I'm still thinking about toddlers and persistence. To wit:
- Nobody ever says, "You stupid baby -- you should have figured it out faster." We cheer her on. Five steps in a row! You did it, sweetie! I imagine our Father and older siblings in heaven watching our wobbly steps with the same elation, and it chokes me up.
- Learning hard things means you focus on one thing at a time. It rarely works to change five habits at once. I think that's one of the things that frustrated me about Holly Pierlot's book. If she changed her whole life in one fell swoop, why couldn't I?
- My daughter's eagerness to try out her new skill evaporates when she is tired. When she needs sleep, she sticks with what she knows: crawling is not the way the big kids do it, but it works for the moment. This should be a lesson to her mother, who tends to stay up too late and feel vaguely tired and stuck a lot of the time.
I am also thinking that my life is out of balance. If I am thinking that I don't have time to get to daily Mass, or exercise, or stop in the Adoration chapel, or go out and do something fun in the evening -- then something needs to shift.

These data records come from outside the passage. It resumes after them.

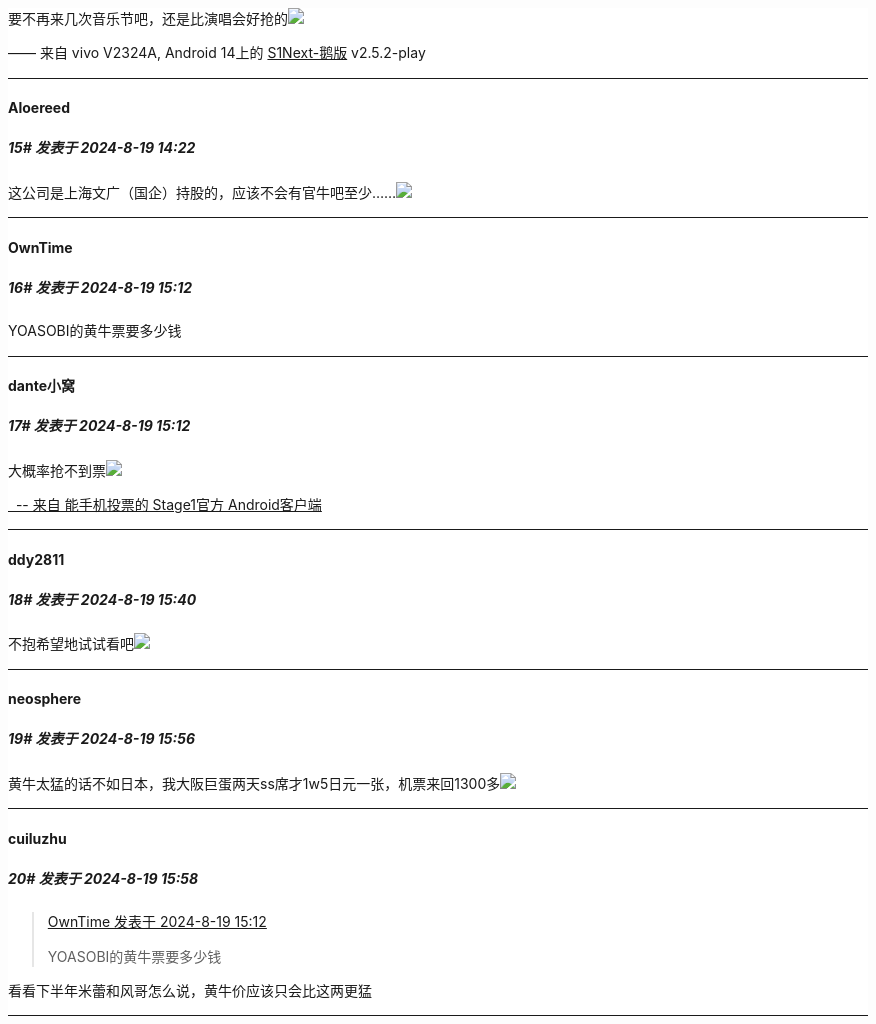 要不再来几次音乐节吧，还是比演唱会好抢的<img src="https://static.saraba1st.com/image/smiley/face2017/055.png" referrerpolicy="no-referrer">

—— 来自 vivo V2324A, Android 14上的 [S1Next-鹅版](https://github.com/ykrank/S1-Next/releases) v2.5.2-play

*****

####  Aloereed  
##### 15#       发表于 2024-8-19 14:22

这公司是上海文广（国企）持股的，应该不会有官牛吧至少……<img src="https://static.saraba1st.com/image/smiley/face2017/067.png" referrerpolicy="no-referrer">

*****

####  OwnTime  
##### 16#       发表于 2024-8-19 15:12

YOASOBI的黄牛票要多少钱

*****

####  dante小窝  
##### 17#       发表于 2024-8-19 15:12

大概率抢不到票<img src="https://static.saraba1st.com/image/smiley/face2017/118.png" referrerpolicy="no-referrer">

[  -- 来自 能手机投票的 Stage1官方 Android客户端](https://www.coolapk.com/apk/140634)

*****

####  ddy2811  
##### 18#       发表于 2024-8-19 15:40

不抱希望地试试看吧<img src="https://static.saraba1st.com/image/smiley/face2017/037.png" referrerpolicy="no-referrer">

*****

####  neosphere  
##### 19#       发表于 2024-8-19 15:56

黄牛太猛的话不如日本，我大阪巨蛋两天ss席才1w5日元一张，机票来回1300多<img src="https://static.saraba1st.com/image/smiley/face2017/067.png" referrerpolicy="no-referrer">

*****

####  cuiluzhu  
##### 20#       发表于 2024-8-19 15:58

<blockquote><a href="httphttps://bbs.saraba1st.com/2b/forum.php?mod=redirect&amp;goto=findpost&amp;pid=65941830&amp;ptid=2195629" target="_blank">OwnTime 发表于 2024-8-19 15:12</a>

YOASOBI的黄牛票要多少钱</blockquote>
看看下半年米蕾和风哥怎么说，黄牛价应该只会比这两更猛

*****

From tonight there are 40 days left until Christmas. I am completely unready and school pressures on me are only going to increase as the end of the semester approaches. I'd been thinking that I was going to do a 40-day countdown, and maybe I still will. But for the first five days of it I'm starting small. I'm going to pray daily for discernment about what, exactly, the things are that needs to shift. I'm going to plan meals each morning for the day, and get one load of laundry done (folded, too) each day, and not spend time on the computer unless the kitchen sink is empty. And I'm going to get to bed before 10:45 at night, which means I need to wrap this up and hit publish -- even though it leaves me feeling a little naked.